- _DATA IN THIS EXERCISE_

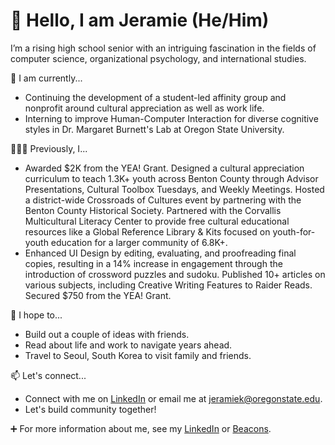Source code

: # 👋 Hello, I am Jeramie (He/Him)

I’m a rising high school senior with an intriguing fascination in the fields of computer science, organizational psychology, and international studies.

 🌱 I am currently...
* Continuing the development of a student-led affinity group and nonprofit around cultural appreciation as well as work life.
* Interning to improve Human-Computer Interaction for diverse cognitive styles in Dr. Margaret Burnett's Lab at Oregon State University.

🧑🏻‍💻 Previously, I...
* Awarded $2K from the YEA! Grant. Designed a cultural appreciation curriculum to teach 1.3K+ youth across Benton County through Advisor Presentations, Cultural Toolbox Tuesdays, and Weekly Meetings. Hosted a district-wide Crossroads of Cultures event by partnering with the Benton County Historical Society. Partnered with the Corvallis Multicultural Literacy Center to provide free cultural educational resources like a Global Reference Library & Kits focused on youth-for-youth education for a larger community of 6.8K+.
* Enhanced UI Design by editing, evaluating, and proofreading final copies, resulting in a 14% increase in engagement through the introduction of crossword puzzles and sudoku. Published 10+ articles on various subjects, including Creative Writing Features to Raider Reads. Secured $750 from the YEA! Grant.

🎯 I hope to...
* Build out a couple of ideas with friends.
* Read about life and work to navigate years ahead.
* Travel to Seoul, South Korea to visit family and friends.

📫 Let's connect...
* Connect with me on [LinkedIn](https://www.linkedin.com/in/jeramiedkim/) or email me at jeramiek@oregonstate.edu.
* Let's build community together!

➕ For more information about me, see my [LinkedIn](https://www.linkedin.com/in/jeramiedkim/) or [Beacons](https://beacons.ai/jeramiedkim).

<!---
jeramiedkim/jeramiedkim is a ✨ special ✨ repository because its `README.md` (this file) appears on your GitHub profile.
You can click the Preview link to take a look at your changes.
--->
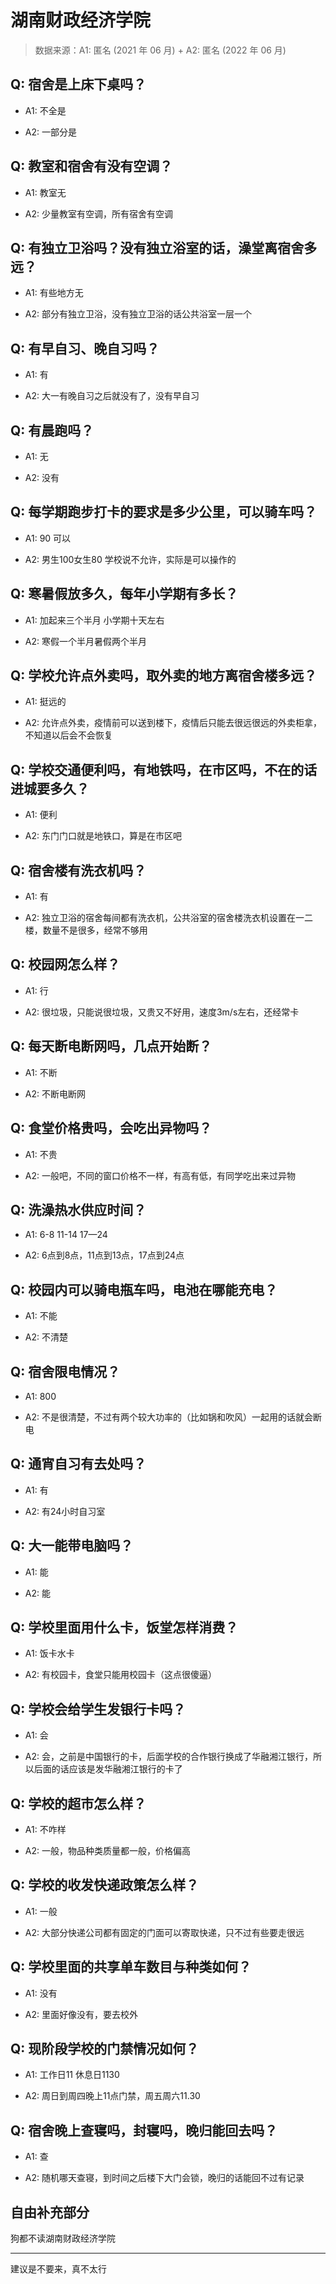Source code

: # 湖南财政经济学院

> 数据来源：A1: 匿名 (2021 年 06 月) + A2: 匿名 (2022 年 06 月)

## Q: 宿舍是上床下桌吗？

- A1: 不全是

- A2: 一部分是

## Q: 教室和宿舍有没有空调？

- A1: 教室无

- A2: 少量教室有空调，所有宿舍有空调

## Q: 有独立卫浴吗？没有独立浴室的话，澡堂离宿舍多远？

- A1: 有些地方无

- A2: 部分有独立卫浴，没有独立卫浴的话公共浴室一层一个

## Q: 有早自习、晚自习吗？

- A1: 有

- A2: 大一有晚自习之后就没有了，没有早自习

## Q: 有晨跑吗？

- A1: 无

- A2: 没有

## Q: 每学期跑步打卡的要求是多少公里，可以骑车吗？

- A1: 90 可以

- A2: 男生100女生80 学校说不允许，实际是可以操作的

## Q: 寒暑假放多久，每年小学期有多长？

- A1: 加起来三个半月 小学期十天左右

- A2: 寒假一个半月暑假两个半月

## Q: 学校允许点外卖吗，取外卖的地方离宿舍楼多远？

- A1: 挺远的

- A2: 允许点外卖，疫情前可以送到楼下，疫情后只能去很远很远的外卖柜拿，不知道以后会不会恢复

## Q: 学校交通便利吗，有地铁吗，在市区吗，不在的话进城要多久？

- A1: 便利

- A2: 东门门口就是地铁口，算是在市区吧

## Q: 宿舍楼有洗衣机吗？

- A1: 有

- A2: 独立卫浴的宿舍每间都有洗衣机，公共浴室的宿舍楼洗衣机设置在一二楼，数量不是很多，经常不够用

## Q: 校园网怎么样？

- A1: 行

- A2: 很垃圾，只能说很垃圾，又贵又不好用，速度3m/s左右，还经常卡

## Q: 每天断电断网吗，几点开始断？

- A1: 不断

- A2: 不断电断网

## Q: 食堂价格贵吗，会吃出异物吗？

- A1: 不贵

- A2: 一般吧，不同的窗口价格不一样，有高有低，有同学吃出来过异物

## Q: 洗澡热水供应时间？

- A1: 6-8 11-14 17—24

- A2: 6点到8点，11点到13点，17点到24点

## Q: 校园内可以骑电瓶车吗，电池在哪能充电？

- A1: 不能

- A2: 不清楚

## Q: 宿舍限电情况？

- A1: 800

- A2: 不是很清楚，不过有两个较大功率的（比如锅和吹风）一起用的话就会断电

## Q: 通宵自习有去处吗？

- A1: 有

- A2: 有24小时自习室

## Q: 大一能带电脑吗？

- A1: 能

- A2: 能

## Q: 学校里面用什么卡，饭堂怎样消费？

- A1: 饭卡水卡

- A2: 有校园卡，食堂只能用校园卡（这点很傻逼）

## Q: 学校会给学生发银行卡吗？

- A1: 会

- A2: 会，之前是中国银行的卡，后面学校的合作银行换成了华融湘江银行，所以后面的话应该是发华融湘江银行的卡了

## Q: 学校的超市怎么样？

- A1: 不咋样

- A2: 一般，物品种类质量都一般，价格偏高

## Q: 学校的收发快递政策怎么样？

- A1: 一般

- A2: 大部分快递公司都有固定的门面可以寄取快递，只不过有些要走很远

## Q: 学校里面的共享单车数目与种类如何？

- A1: 没有

- A2: 里面好像没有，要去校外

## Q: 现阶段学校的门禁情况如何？

- A1: 工作日11 休息日1130

- A2: 周日到周四晚上11点门禁，周五周六11.30

## Q: 宿舍晚上查寝吗，封寝吗，晚归能回去吗？

- A1: 查

- A2: 随机哪天查寝，到时间之后楼下大门会锁，晚归的话能回不过有记录

## 自由补充部分

狗都不读湖南财政经济学院

***

建议是不要来，真不太行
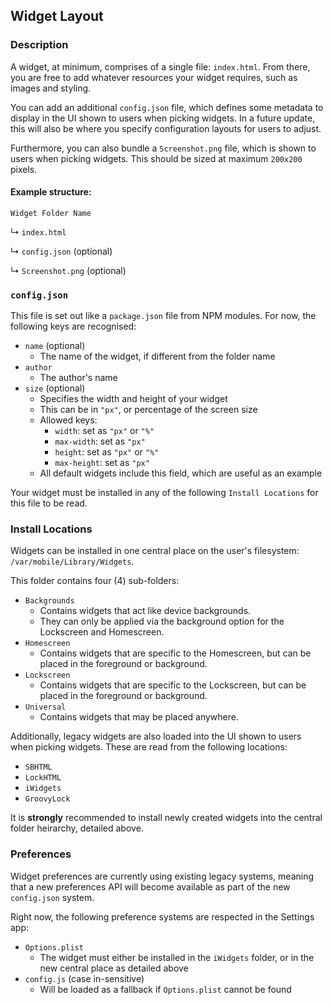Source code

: ## Widget Layout
### Description

A widget, at minimum, comprises of a single file: `index.html`. From there, you are free to add whatever resources your widget requires, such as images and styling.

You can add an additional `config.json` file, which defines some metadata to display in the UI shown to users when picking widgets. In a future update, this will also be where you specify configuration layouts for users to adjust.

Furthermore, you can also bundle a `Screenshot.png` file, which is shown to users when picking widgets. This should be sized at maximum `200x200` pixels.

#### Example structure:

`Widget Folder Name`

↳ `index.html`

↳ `config.json` (optional)

↳ `Screenshot.png` (optional)

### `config.json`

This file is set out like a `package.json` file from NPM modules. For now, the following keys are recognised:

- `name` (optional)
    - The name of the widget, if different from the folder name
- `author`
    - The author's name
- `size` (optional)
    - Specifies the width and height of your widget
    - This can be in `"px"`, or percentage of the screen size
    - Allowed keys:
        - `width`: set as `"px"` or `"%"`
        - `max-width`: set as `"px"`
        - `height`: set as `"px"` or `"%"`
        - `max-height`: set as `"px"`
    - All default widgets include this field, which are useful as an example

Your widget must be installed in any of the following `Install Locations` for this file to be read.

### Install Locations

Widgets can be installed in one central place on the user's filesystem: `/var/mobile/Library/Widgets`.

This folder contains four (4) sub-folders:

- `Backgrounds`
    - Contains widgets that act like device backgrounds.
    - They can only be applied via the background option for the Lockscreen and Homescreen.
- `Homescreen`
    - Contains widgets that are specific to the Homescreen, but can be placed in the foreground or background.
- `Lockscreen`
    - Contains widgets that are specific to the Lockscreen, but can be placed in the foreground or background.
- `Universal`
    - Contains widgets that may be placed anywhere.

Additionally, legacy widgets are also loaded into the UI shown to users when picking widgets. These are read from the following locations:

- `SBHTML`
- `LockHTML`
- `iWidgets`
- `GroovyLock`

It is **strongly** recommended to install newly created widgets into the central folder heirarchy, detailed above.

### Preferences

Widget preferences are currently using existing legacy systems, meaning that a new preferences API will become available as part of the new `config.json` system.

Right now, the following preference systems are respected in the Settings app:

- `Options.plist`
    - The widget must either be installed in the `iWidgets` folder, or in the new central place as detailed above
- `config.js` (case in-sensitive)
    - Will be loaded as a fallback if `Options.plist` cannot be found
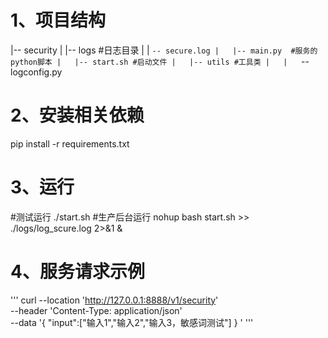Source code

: 
# 1、项目结构
|-- security
|   |-- logs #日志目录
|   |   `-- secure.log
|   |-- main.py  #服务的python脚本
|   |-- start.sh #启动文件
|   |-- utils #工具类
|   |   `-- logconfig.py

# 2、安装相关依赖
pip install -r requirements.txt

# 3、运行
#测试运行
./start.sh
#生产后台运行
nohup bash start.sh >> ./logs/log_scure.log 2>&1 &

# 4、服务请求示例
'''
curl --location 'http://127.0.0.1:8888/v1/security' \
--header 'Content-Type: application/json' \
--data '{
"input":["输入1","输入2","输入3，敏感词测试"]
}
'
'''
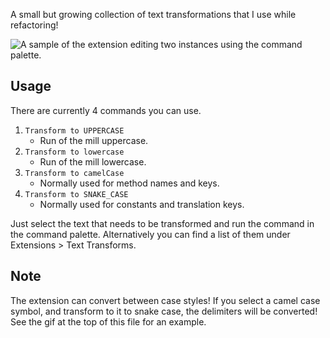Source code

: A small but growing collection of text transformations that I use while refactoring!

![A sample of the extension editing two instances using the command palette.](https://graypegg.com/text-transform-sample.gif)

## Usage

There are currently 4 commands you can use.

1. `Transform to UPPERCASE`
    - Run of the mill uppercase.
2. `Transform to lowercase`
    - Run of the mill lowercase.
3. `Transform to camelCase`
    - Normally used for method names and keys.
4. `Transform to SNAKE_CASE`
    - Normally used for constants and translation keys.
  
Just select the text that needs to be transformed and run the command in the command palette. Alternatively you can find a list of them under Extensions > Text Transforms.

## Note

The extension can convert between case styles! If you select a camel case symbol, and transform to it to snake case, the delimiters will be converted! See the gif at the top of this file for an example.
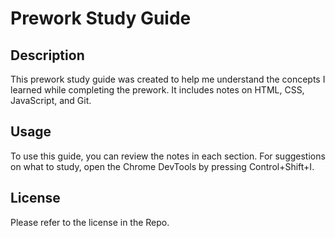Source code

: # Prework Study Guide

## Description

This prework study guide was created to help me understand the concepts I learned while completing the prework. It includes notes on HTML, CSS, JavaScript, and Git. 

## Usage

To use this guide, you can review the notes in each section. For suggestions on what to study, open the Chrome DevTools by pressing Control+Shift+I. 

## License

Please refer to the license in the Repo. 

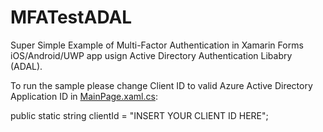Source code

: # MFATestADAL
Super Simple Example of Multi-Factor Authentication in Xamarin Forms iOS/Android/UWP app usign Active Directory Authentication Libabry (ADAL).

To run the sample please change Client ID to valid Azure Active Directory Application ID in [MainPage.xaml.cs](MFATestADAL/MFATest/MFATest/MainPage.xaml.cs):

public static string clientId = "INSERT YOUR CLIENT ID HERE";
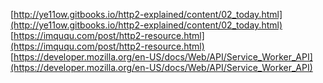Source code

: [http://ye11ow.gitbooks.io/http2-explained/content/02_today.html](http://ye11ow.gitbooks.io/http2-explained/content/02_today.html)  
[https://imququ.com/post/http2-resource.html](https://imququ.com/post/http2-resource.html)   
[https://developer.mozilla.org/en-US/docs/Web/API/Service_Worker_API](https://developer.mozilla.org/en-US/docs/Web/API/Service_Worker_API)  
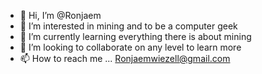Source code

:- 👋 Hi, I’m @Ronjaem
- 👀 I’m interested in mining and to be a computer geek 
- 🌱 I’m currently learning everything there is about mining 
- 💞️ I’m looking to collaborate on any level to learn more 
- 📫 How to reach me ... Ronjaemwiezell@gmail.com 

<!---
Ronjaem/Ronjaem is a ✨ special ✨ repository because its `README.md` (this file) appears on your GitHub profile.
You can click the Preview link to take a look at your changes.
--->
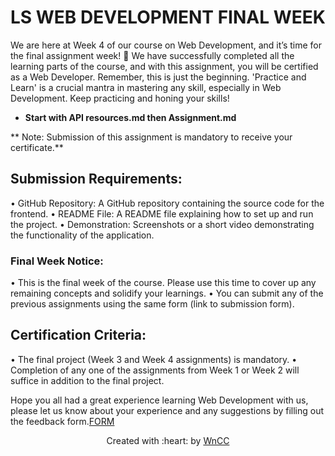 # LS WEB DEVELOPMENT FINAL WEEK

We are here at Week 4 of our course on Web Development, and it’s time for the final assignment week! 🎉
We have successfully completed all the learning parts of the course, and with this assignment, you will be certified as a Web Developer. Remember, this is just the beginning. 'Practice and Learn' is a crucial mantra in mastering any skill, especially in Web Development. Keep practicing and honing your skills!

 - **Start with API resources.md then Assignment.md**
 
 ** Note: Submission of this assignment is mandatory to receive your certificate.**


## Submission Requirements:
•	GitHub Repository: A GitHub repository containing the source code for the frontend.
•	README File: A README file explaining how to set up and run the project.
•	Demonstration: Screenshots or a short video demonstrating the functionality of the application.

### Final Week Notice:
•	This is the final week of the course. Please use this time to cover up any remaining concepts and solidify your learnings.
•	You can submit any of the previous assignments using the same form (link to submission form).

## Certification Criteria:
•	The final project (Week 3 and Week 4 assignments) is mandatory.
•	Completion of any one of the assignments from Week 1 or Week 2 will suffice in addition to the final project.

Hope you all had a great experience learning Web Development with us, please let us know about your experience and any suggestions by filling out the feedback form.<a href="https://www.wncc-iitb.org/">FORM</a>

 <p align="center">Created with :heart: by <a href="https://www.wncc-iitb.org/">WnCC</a></p>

- _PROBLEM STATEMENT_
Only the lines from the one containing "- Contains widgets that may" through the one containing "It is **strongly**" are to be retyped, both boundary lines included, with no other material.

- _ANSWER TO THE PROBLEM_
    - Contains widgets that may be placed anywhere.

Additionally, legacy widgets are also loaded into the UI shown to users when picking widgets. These are read from the following locations:

- `SBHTML`
- `LockHTML`
- `iWidgets`
- `GroovyLock`

It is **strongly** recommended to install newly created widgets into the central folder heirarchy, detailed above.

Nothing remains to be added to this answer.